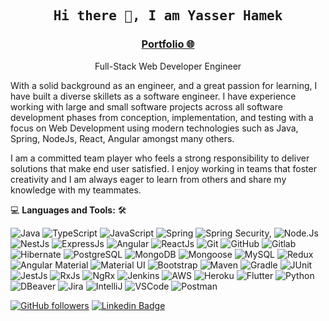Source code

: <h2 align='center'><samp><strong>Hi there 👋, I am Yasser Hamek</strong></samp></h2>
<h3 align='center'><strong><a href="https://yasserhamek.github.io/portfolio/" target="_blank">Portfolio 🌐</a></strong></h3>
<p align='center'>Full-Stack Web Developer Engineer</p>

<p align='left'> With a solid background as an engineer, and a great passion for learning, I have built a diverse skillets as a software engineer. I have experience working with large and small software projects across all software development phases from conception, implementation, and testing with a focus on Web Development using modern technologies such as Java, Spring, NodeJs, React, Angular amongst many others.

I am a committed team player who feels a strong responsibility to
deliver solutions that make end user satisfied. I enjoy working in teams that foster creativity and I am always eager to learn from others and share my knowledge with my teammates. </p>

💻 **Languages and Tools:** 🛠️<br>

![Java](https://img.shields.io/badge/-Java-white?&logo=Java)
![TypeScript](https://img.shields.io/badge/-TypeScript-white?&logo=TypeScript&labelColor=white)
![JavaScript](https://img.shields.io/badge/-JavaScript-white?&logo=JavaScript&logoColor=black&labelColor=white)
![Spring](https://img.shields.io/badge/-Spring-white?&logo=Spring&labelColor=white)
![Spring Security,](https://img.shields.io/badge/-Spring%20Security-white?&logo=Spring%20Security&labelColor=white)
![Node.Js](https://img.shields.io/badge/-Node.Js-white?logo=Node.Js&labelColor=white)
![NestJs](https://img.shields.io/badge/-NestJs-white?logo=NestJs&logoColor=purple&labelColor=white)
![ExpressJs](https://img.shields.io/badge/-ExpressJs-white)
![Angular](https://img.shields.io/badge/-Angular-white?logo=Angular&logoColor=red&labelColor=white)
![ReactJs](https://img.shields.io/badge/-ReactJs-white?logo=React&labelColor=white)
![Git](https://img.shields.io/badge/-Git-white?logo=Git&labelColor=white)
![GitHub](https://img.shields.io/badge/-GitHub-white?logo=GitHub&logoColor=black&labelColor=white)
![Gitlab](https://img.shields.io/badge/-GitLab-white?logo=GitLab&labelColor=white)
![Hibernate](https://img.shields.io/badge/-Hibernate-white?logo=Hibernate&logoColor=black&labelColor=white)
![PostgreSQL](https://img.shields.io/badge/-PostgreSQL-white?logo=PostgreSQL)
![MongoDB](https://img.shields.io/badge/-MongoDB-white?logo=MongoDB)
![Mongoose](https://img.shields.io/badge/-Mongoose-white?logo=Mongoose&logoColor=brown)
![MySQL](https://img.shields.io/badge/-MySQL-white?logo=MySQL)
![Redux](https://img.shields.io/badge/-Redux-white?logo=Redux&logoColor=purple)
![Angular Material](https://img.shields.io/badge/-Angular%20Material-white?logo=Angular%20Material)
![Material UI](https://img.shields.io/badge/-Material%20UI-white?logo=Material%20UI)
![Bootstrap](https://img.shields.io/badge/-Bootstrap-white?logo=Bootstrap)
![Maven](https://img.shields.io/badge/-Maven-white?logo=Maven)
![Gradle](https://img.shields.io/badge/-Gradle-white?logo=Gradle&logoColor=black)
![JUnit](https://img.shields.io/badge/-JUnit-white?logo=JUnit)
![JestJs](https://img.shields.io/badge/-JestJs-white?logo=JestJs)
![RxJs](https://img.shields.io/badge/-RxJs-white?logo=NgRx&logoColor=purple)
![NgRx](https://img.shields.io/badge/-NgRx-white?logo=NgRx)
![Jenkins](https://img.shields.io/badge/-Jenkins-white?logo=Jenkins)
![AWS](https://img.shields.io/badge/-AWS-white?logo=AWS)
![Heroku](https://img.shields.io/badge/-Heroku-white?logo=Heroku&logoColor=purple)
![Flutter](https://img.shields.io/badge/-Flutter-white?logo=Flutter&logoColor=blue)
![Python](https://img.shields.io/badge/-Python-white?logo=Python)
![DBeaver](https://img.shields.io/badge/-DBeaver-white?logo=DBeaver)
![Jira](https://img.shields.io/badge/-Jira-white?logo=Jira&logoColor=blue)
![IntelliJ](https://img.shields.io/badge/-IntelliJ-white?logo=IntelliJ)
![VSCode](https://img.shields.io/badge/-Visual%20Studio%20Code-white?logo=Visual%20Studio%20Code&logoColor=blue)
![Postman](https://img.shields.io/badge/-Postman-white?logo=Postman)

[![GitHub followers](https://img.shields.io/github/followers/yasserhamek?style=social)](https://www.github.com/yasserhamek)
[![Linkedin Badge](https://img.shields.io/badge/-yasserhamek-blue?style=flat-square&logo=Linkedin&logoColor=white&link=https://www.linkedin.com/in/yasser-hamek/)](https://www.linkedin.com/in/yasser-hamek/)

### WHAT YOU HAVE TO DO
Would you return the data exactly as written, without the pictures?

### SOLUTION
Source code

: <h2 align='center'><samp><strong>Hi there 👋, I am Yasser Hamek</strong></samp></h2>
<h3 align='center'><strong><a href="https://yasserhamek.github.io/portfolio/" target="_blank">Portfolio 🌐</a></strong></h3>
<p align='center'>Full-Stack Web Developer Engineer</p>

<p align='left'> With a solid background as an engineer, and a great passion for learning, I have built a diverse skillets as a software engineer. I have experience working with large and small software projects across all software development phases from conception, implementation, and testing with a focus on Web Development using modern technologies such as Java, Spring, NodeJs, React, Angular amongst many others.

I am a committed team player who feels a strong responsibility to
deliver solutions that make end user satisfied. I enjoy working in teams that foster creativity and I am always eager to learn from others and share my knowledge with my teammates. </p>

💻 **Languages and Tools:** 🛠️<br>

![Java](https://img.shields.io/badge/-Java-white?&logo=Java)
![TypeScript](https://img.shields.io/badge/-TypeScript-white?&logo=TypeScript&labelColor=white)
![JavaScript](https://img.shields.io/badge/-JavaScript-white?&logo=JavaScript&logoColor=black&labelColor=white)
![Spring](https://img.shields.io/badge/-Spring-white?&logo=Spring&labelColor=white)
![Spring Security,](https://img.shields.io/badge/-Spring%20Security-white?&logo=Spring%20Security&labelColor=white)
![Node.Js](https://img.shields.io/badge/-Node.Js-white?logo=Node.Js&labelColor=white)
![NestJs](https://img.shields.io/badge/-NestJs-white?logo=NestJs&logoColor=purple&labelColor=white)
![ExpressJs](https://img.shields.io/badge/-ExpressJs-white)
![Angular](https://img.shields.io/badge/-Angular-white?logo=Angular&logoColor=red&labelColor=white)
![ReactJs](https://img.shields.io/badge/-ReactJs-white?logo=React&labelColor=white)
![Git](https://img.shields.io/badge/-Git-white?logo=Git&labelColor=white)
![GitHub](https://img.shields.io/badge/-GitHub-white?logo=GitHub&logoColor=black&labelColor=white)
![Gitlab](https://img.shields.io/badge/-GitLab-white?logo=GitLab&labelColor=white)
![Hibernate](https://img.shields.io/badge/-Hibernate-white?logo=Hibernate&logoColor=black&labelColor=white)
![PostgreSQL](https://img.shields.io/badge/-PostgreSQL-white?logo=PostgreSQL)
![MongoDB](https://img.shields.io/badge/-MongoDB-white?logo=MongoDB)
![Mongoose](https://img.shields.io/badge/-Mongoose-white?logo=Mongoose&logoColor=brown)
![MySQL](https://img.shields.io/badge/-MySQL-white?logo=MySQL)
![Redux](https://img.shields.io/badge/-Redux-white?logo=Redux&logoColor=purple)
![Angular Material](https://img.shields.io/badge/-Angular%20Material-white?logo=Angular%20Material)
![Material UI](https://img.shields.io/badge/-Material%20UI-white?logo=Material%20UI)
![Bootstrap](https://img.shields.io/badge/-Bootstrap-white?logo=Bootstrap)
![Maven](https://img.shields.io/badge/-Maven-white?logo=Maven)
![Gradle](https://img.shields.io/badge/-Gradle-white?logo=Gradle&logoColor=black)
![JUnit](https://img.shields.io/badge/-JUnit-white?logo=JUnit)
![JestJs](https://img.shields.io/badge/-JestJs-white?logo=JestJs)
![RxJs](https://img.shields.io/badge/-RxJs-white?logo=NgRx&logoColor=purple)
![NgRx](https://img.shields.io/badge/-NgRx-white?logo=NgRx)
![Jenkins](https://img.shields.io/badge/-Jenkins-white?logo=Jenkins)
![AWS](https://img.shields.io/badge/-AWS-white?logo=AWS)
![Heroku](https://img.shields.io/badge/-Heroku-white?logo=Heroku&logoColor=purple)
![Flutter](https://img.shields.io/badge/-Flutter-white?logo=Flutter&logoColor=blue)
![Python](https://img.shields.io/badge/-Python-white?logo=Python)
![DBeaver](https://img.shields.io/badge/-DBeaver-white?logo=DBeaver)
![Jira](https://img.shields.io/badge/-Jira-white?logo=Jira&logoColor=blue)
![IntelliJ](https://img.shields.io/badge/-IntelliJ-white?logo=IntelliJ)
![VSCode](https://img.shields.io/badge/-Visual%20Studio%20Code-white?logo=Visual%20Studio%20Code&logoColor=blue)
![Postman](https://img.shields.io/badge/-Postman-white?logo=Postman)

[![GitHub followers](https://img.shields.io/github/followers/yasserhamek?style=social)](https://www.github.com/yasserhamek)
[![Linkedin Badge](https://img.shields.io/badge/-yasserhamek-blue?style=flat-square&logo=Linkedin&logoColor=white&link=https://www.linkedin.com/in/yasser-hamek/)](https://www.linkedin.com/in/yasser-hamek/)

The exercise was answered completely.